In [1]:
import helper
import unittests

In [2]:
target_text, source_text = helper.load_data("./data/raw_data.json")

In [3]:
import numpy as np

view_article_range = (0, 10)

print("Dataset Stats")
print("Roughly The number of unique words: {}".format(len(set(word for word in ' '.join(source_text).split()))))

word_counts = [len(article.split()) for article in source_text]
print("Number of articles: {}".format(len(source_text)))
print("Average Number of words per article: {}".format(np.average(word_counts)))

print()
print("Example Article Heading")
print(target_text[0])
print()
print("Example Article Body")
print(source_text[0])

Dataset Stats
Roughly The number of unique words: 69732
Number of articles: 2225
Average Number of words per article: 375.11011235955056

Example Article Heading
Ad sales boost Time Warner profit

Example Article Body
Quarterly profits at US media giant TimeWarner jumped 76% to $1.13bn (£600m) for the three months to December, from $639m year-earlier.The firm, which is now one of the biggest investors in Google, benefited from sales of high-speed internet connections and higher advert sales.
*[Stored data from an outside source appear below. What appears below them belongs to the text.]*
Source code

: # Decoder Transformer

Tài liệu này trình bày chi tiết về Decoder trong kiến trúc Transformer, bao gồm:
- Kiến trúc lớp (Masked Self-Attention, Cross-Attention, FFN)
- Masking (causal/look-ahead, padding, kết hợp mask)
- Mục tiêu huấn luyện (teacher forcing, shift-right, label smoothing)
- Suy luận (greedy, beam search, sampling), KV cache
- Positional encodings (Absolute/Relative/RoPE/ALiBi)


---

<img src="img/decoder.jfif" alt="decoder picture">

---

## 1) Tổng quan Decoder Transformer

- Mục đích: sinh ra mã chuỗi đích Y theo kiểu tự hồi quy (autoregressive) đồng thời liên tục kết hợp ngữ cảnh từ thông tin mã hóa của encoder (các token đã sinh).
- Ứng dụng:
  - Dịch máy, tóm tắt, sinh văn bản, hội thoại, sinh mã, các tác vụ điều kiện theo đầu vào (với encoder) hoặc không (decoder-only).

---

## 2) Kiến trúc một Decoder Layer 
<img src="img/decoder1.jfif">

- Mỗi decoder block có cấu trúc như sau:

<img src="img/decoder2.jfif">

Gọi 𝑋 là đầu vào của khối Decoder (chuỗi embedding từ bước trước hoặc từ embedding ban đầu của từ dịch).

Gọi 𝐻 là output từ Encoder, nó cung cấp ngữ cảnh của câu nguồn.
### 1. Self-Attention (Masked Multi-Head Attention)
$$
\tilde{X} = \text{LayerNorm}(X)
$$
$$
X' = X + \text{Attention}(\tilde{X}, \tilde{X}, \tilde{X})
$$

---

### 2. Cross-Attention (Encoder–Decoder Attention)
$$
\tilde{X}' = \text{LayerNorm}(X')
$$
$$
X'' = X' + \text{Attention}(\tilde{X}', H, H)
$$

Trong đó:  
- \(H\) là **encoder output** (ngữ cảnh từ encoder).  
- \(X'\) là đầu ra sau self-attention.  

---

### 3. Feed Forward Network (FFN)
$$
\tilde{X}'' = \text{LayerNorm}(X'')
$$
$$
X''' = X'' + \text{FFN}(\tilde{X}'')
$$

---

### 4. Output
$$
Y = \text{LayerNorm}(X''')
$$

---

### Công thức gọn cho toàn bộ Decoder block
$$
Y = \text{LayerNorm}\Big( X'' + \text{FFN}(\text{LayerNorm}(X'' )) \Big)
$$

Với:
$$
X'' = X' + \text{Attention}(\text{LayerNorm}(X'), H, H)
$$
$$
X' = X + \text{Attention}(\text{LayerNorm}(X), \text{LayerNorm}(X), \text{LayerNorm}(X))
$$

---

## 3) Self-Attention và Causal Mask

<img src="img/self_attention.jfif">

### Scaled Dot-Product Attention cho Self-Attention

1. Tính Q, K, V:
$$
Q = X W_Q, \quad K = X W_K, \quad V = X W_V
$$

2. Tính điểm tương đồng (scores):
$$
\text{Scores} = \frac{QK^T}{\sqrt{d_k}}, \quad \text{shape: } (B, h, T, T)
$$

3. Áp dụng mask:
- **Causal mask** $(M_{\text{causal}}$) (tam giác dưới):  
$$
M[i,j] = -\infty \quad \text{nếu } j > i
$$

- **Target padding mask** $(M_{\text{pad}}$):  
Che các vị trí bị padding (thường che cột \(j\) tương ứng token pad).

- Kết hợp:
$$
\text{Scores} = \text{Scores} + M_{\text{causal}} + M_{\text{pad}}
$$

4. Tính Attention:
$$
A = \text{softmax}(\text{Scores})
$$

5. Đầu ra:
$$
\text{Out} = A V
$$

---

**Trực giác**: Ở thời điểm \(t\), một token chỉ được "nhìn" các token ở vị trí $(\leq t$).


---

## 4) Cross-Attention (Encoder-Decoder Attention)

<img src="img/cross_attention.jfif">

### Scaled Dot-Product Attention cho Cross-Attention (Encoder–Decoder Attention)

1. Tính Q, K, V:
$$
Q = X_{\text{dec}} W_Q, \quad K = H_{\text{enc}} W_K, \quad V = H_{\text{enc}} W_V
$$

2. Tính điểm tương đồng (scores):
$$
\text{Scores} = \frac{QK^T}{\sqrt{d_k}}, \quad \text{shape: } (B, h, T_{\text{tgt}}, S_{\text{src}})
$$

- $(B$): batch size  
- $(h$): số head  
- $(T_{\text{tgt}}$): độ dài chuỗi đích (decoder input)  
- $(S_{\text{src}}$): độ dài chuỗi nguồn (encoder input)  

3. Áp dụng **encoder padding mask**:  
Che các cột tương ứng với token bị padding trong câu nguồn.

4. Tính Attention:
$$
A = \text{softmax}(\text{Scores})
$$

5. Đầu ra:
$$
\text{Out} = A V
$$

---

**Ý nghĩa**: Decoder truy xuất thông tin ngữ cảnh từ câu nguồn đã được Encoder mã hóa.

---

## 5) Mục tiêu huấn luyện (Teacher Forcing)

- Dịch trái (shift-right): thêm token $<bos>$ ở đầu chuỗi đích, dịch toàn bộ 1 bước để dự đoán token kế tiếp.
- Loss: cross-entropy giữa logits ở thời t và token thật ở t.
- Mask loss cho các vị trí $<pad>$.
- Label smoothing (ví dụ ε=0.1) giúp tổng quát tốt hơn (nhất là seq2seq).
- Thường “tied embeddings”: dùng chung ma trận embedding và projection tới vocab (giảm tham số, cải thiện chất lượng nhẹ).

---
TimeWarner said fourth quarter sales rose 2% to $11.1bn from $10.9bn. Its profits were buoyed by one-off gains which offset a profit dip at Warner Bros, and less users for AOL.Time Warner said on Friday that it now owns 8% of search-engine Google. But its own internet business, AOL, had has mixed fortunes. It lost 464,000 subscribers in the fourth quarter profits were lower than in the preceding three quarters. However, the company said AOL's underlying profit before exceptional items rose 8% on th

In [4]:
def text_to_ids(source_text, target_text, source_vocab_to_int, target_vocab_to_int):
    
    x = [[source_vocab_to_int[word] for word in article.split()] for article in source_text]
    y = [[target_vocab_to_int[word] for word in article.split()] for article in target_text]

    for i in range(len(y)):
        y.append(target_vocab_to_int['<EOS>'])
        
    return x, y
    
unittests.test_text_to_ids(text_to_ids)

Tests Passed


In [5]:
helper.preprocess_and_save_data("./data/raw_data.json", text_to_ids)

In [6]:
import numpy as np
import helper

(source_int_text, target_int_text), (source_vocab_to_int, target_vocab_to_int), _ = helper.load_preprocess()

In [7]:
from distutils.version import LooseVersion
import warnings
import tensorflow as tf

assert LooseVersion(tf.__version__) >= LooseVersion('1.0'), 'Please use TensorFlow version 1.0 or newer'
print("Tensorflow Version: {}".format(tf.__version__))

if not tf.test.gpu_device_name():
    warnings.warn("No GPU found. Please use a GPU to train your neural network")
else:
    print('Default GPU device: {}'.format(tf.test.gpu_device_name()))

Tensorflow Version: 1.0.0




In [8]:
def model_inputs():
    return tf.placeholder(tf.int32, (None, None), name="input"), tf.placeholder(tf.int32, (None, None), name="targets"), tf.placeholder(tf.float32, name="learn_rate"), tf.placeholder(tf.float32, name="keep_prob")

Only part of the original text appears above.